Superannuation is part of your salary that you will receive when you retire, it should not be disregarded because it is not liquid. Your superannuation is your money and an investment for your future. If you cease your employment, this may affect contributions and leave you with less money with which to retire.
Different entitlements and inclusions such as annual leave, sick leave, long service leave and leave loading are examples of pay that you receive when you’re not working. For example, if Lisa and Doug wanted to take their infant on a holiday to the Gold Coast, Lisa will not be receiving a salary, so the costs for the family will need to be covered entirely by Doug’s income. Furthermore, there is the opportunity to decrease their yearly childcare costs, This could relieve them of up to 40 working days of childcare costs, (assuming Lisa and Doug are each entitled to four weeks of annual leave per year.)
Career progression and salary increases should be factored in for Lisa. If Lisa is to take three years away from her job, she will not only have missed potential progression in her career, lining her up for higher paid roles, but also the additional money she may have made off potential pay rises and inflation. It’s important to consider prospective salary and progression opportunities that would likely be impacted by extended absence from her industry.
Job security and financial security will be sacrificed as Lisa’s family will become solely reliant on Doug’s income. Also, if Lisa chooses to return to work after taking a few years to dedicate herself as a stay at home parent, she may find it difficult to re-enter the workforce. There is also the question of a whole family relying on a singular income. If Doug were to suddenly lose his job, the family would not have an income to rely on.
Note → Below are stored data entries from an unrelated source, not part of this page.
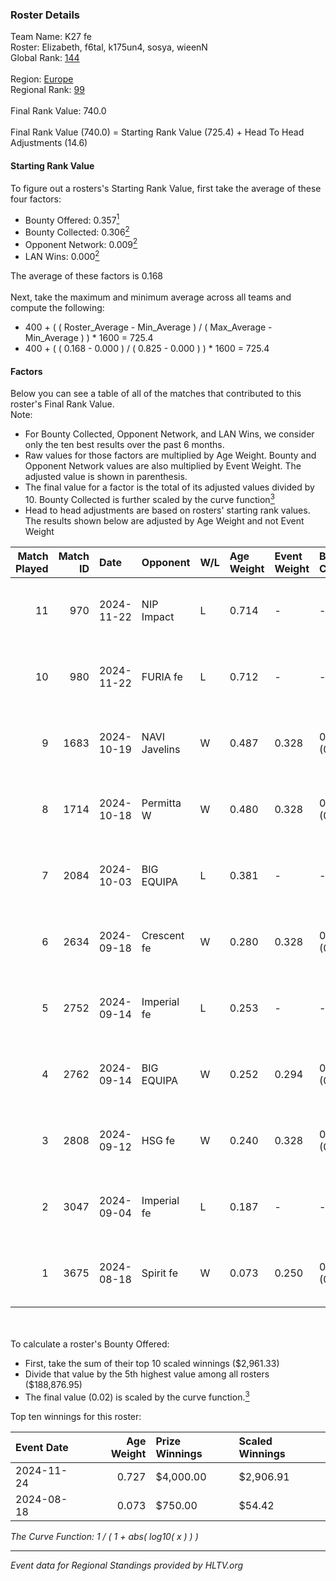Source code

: ### Roster Details<br />
Team Name: K27 fe<br />
Roster: Elizabeth, f6tal, k175un4, sosya, wieenN<br />
Global Rank: [144](../../standings_global_2025_02_03.md)<br />
<br />
Region: [Europe]( ../../standings_europe_2025_02_03.md)<br />
Regional Rank: [99]( ../../standings_europe_2025_02_03.md)<br />
<br />
Final Rank Value:  740.0<br />
<br />
Final Rank Value (740.0) = Starting Rank Value (725.4) + Head To Head Adjustments (14.6)<br />

#### Starting Rank Value<br />
To figure out a rosters's Starting Rank Value, first take the average of these four factors:<br />
- Bounty Offered: 0.357[<sup>1</sup>](#table2)
- Bounty Collected: 0.306[<sup>2</sup>](#table1)
- Opponent Network: 0.009[<sup>2</sup>](#table1)
- LAN Wins: 0.000[<sup>2</sup>](#table1)

The average of these factors is 0.168<br />
<br />
Next, take the maximum and minimum average across all teams and compute the following:<br />
- 400 + ( ( Roster_Average - Min_Average ) / ( Max_Average - Min_Average ) ) * 1600 = 725.4
- 400 + ( ( 0.168 - 0.000 ) / ( 0.825 - 0.000 ) ) * 1600 = 725.4


#### Factors<br />
Below you can see a table of all of the matches that contributed to this roster's Final Rank Value.<br />
Note:<br />

- For Bounty Collected, Opponent Network, and LAN Wins, we consider only the ten best results over the past 6 months.
- Raw values for those factors are multiplied by Age Weight. Bounty and Opponent Network values are also multiplied by Event Weight. The adjusted value is shown in parenthesis.
- The final value for a factor is the total of its adjusted values divided by 10. Bounty Collected is further scaled by the curve function[<sup>3</sup>](#curveFunction)
- Head to head adjustments are based on rosters' starting rank values. The results shown below are adjusted by Age Weight and not Event Weight
<span id="table1"></span><br />


| Match Played | Match ID | Date       | Opponent      | W/L | Age Weight | Event Weight | Bounty Collected | Opponent Network | LAN Wins  | H2H Adj. | Roster                                   |
| -: | -: | :- | :- | :- | :- | :- | :- | :- | :- | -: | :- |
|           11 |      970 | 2024-11-22 | NIP Impact    | L   | 0.714      | -            | -                | -                | -         |   -10.42 | Elizabeth, f6tal, k175un4, sosya, wieenN |
|           10 |      980 | 2024-11-22 | FURIA fe      | L   | 0.712      | -            | -                | -                | -         |    -1.82 | Elizabeth, f6tal, k175un4, sosya, wieenN |
|            9 |     1683 | 2024-10-19 | NAVI Javelins | W   | 0.487      | 0.328        | 0.299 (0.048)    | 0.386 (0.062)    | 0 (0.000) |    14.16 | Elizabeth, f6tal, k175un4, sosya, wieenN |
|            8 |     1714 | 2024-10-18 | Permitta W    | W   | 0.480      | 0.328        | 0.007 (0.001)    | 0.054 (0.009)    | 0 (0.000) |     5.72 | Elizabeth, f6tal, k175un4, sosya, wieenN |
|            7 |     2084 | 2024-10-03 | BIG EQUIPA    | L   | 0.381      | -            | -                | -                | -         |    -4.35 | Elizabeth, f6tal, k175un4, sosya, wieenN |
|            6 |     2634 | 2024-09-18 | Crescent fe   | W   | 0.280      | 0.328        | 0.004 (0.000)    | 0.020 (0.002)    | 0 (0.000) |     3.17 | Elizabeth, f6tal, k175un4, sosya, wieenN |
|            5 |     2752 | 2024-09-14 | Imperial fe   | L   | 0.253      | -            | -                | -                | -         |    -0.61 | Elizabeth, f6tal, k175un4, sosya, wieenN |
|            4 |     2762 | 2024-09-14 | BIG EQUIPA    | W   | 0.252      | 0.294        | 0.050 (0.004)    | 0.125 (0.009)    | 0 (0.000) |     5.12 | Elizabeth, f6tal, k175un4, sosya, wieenN |
|            3 |     2808 | 2024-09-12 | HSG fe        | W   | 0.240      | 0.328        | 0.005 (0.000)    | 0.062 (0.005)    | 0 (0.000) |     3.19 | Elizabeth, f6tal, k175un4, sosya, wieenN |
|            2 |     3047 | 2024-09-04 | Imperial fe   | L   | 0.187      | -            | -                | -                | -         |    -0.44 | Elizabeth, f6tal, k175un4, sosya, wieenN |
|            1 |     3675 | 2024-08-18 | Spirit fe     | W   | 0.073      | 0.250        | 0.007 (0.000)    | 0.089 (0.002)    | 0 (0.000) |     0.93 | Elizabeth, k175un4, Margo, sosya, wieenN |

<br />
<span id="table2"></span><br />
To calculate a roster's Bounty Offered:<br />

- First, take the sum of their top 10 scaled winnings ($2,961.33)
- Divide that value by the 5th highest value among all rosters ($188,876.95)
- The final value (0.02) is scaled by the curve function.[<sup>3</sup>](#curveFunction)

Top ten winnings for this roster:<br />

| Event Date | Age Weight | Prize Winnings | Scaled Winnings |
| :- | -: | :- | :- |
| 2024-11-24 |      0.727 | $4,000.00      | $2,906.91       |
| 2024-08-18 |      0.073 | $750.00        | $54.42          |


<span id="curveFunction"></span>_The Curve Function: 1 / ( 1 + abs( log10( x ) ) )_<br />

---
_Event data for Regional Standings provided by HLTV.org_<br />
Childcare costs are shared by both Doug and Lisa. Consequently, they should work out both of their disposable incomes and deduct the costs from that income. This provides Doug and Lisa with a better perspective on their joint disposable income compared to if one of them was to become a stay-at-home parent. For example, by deducting their combined tax (approx. $28,000), their superannuation payments (approx.$13,190), and their childcare payments (approx.$32,000), this would leave them with a shared annual disposable income of $65,010.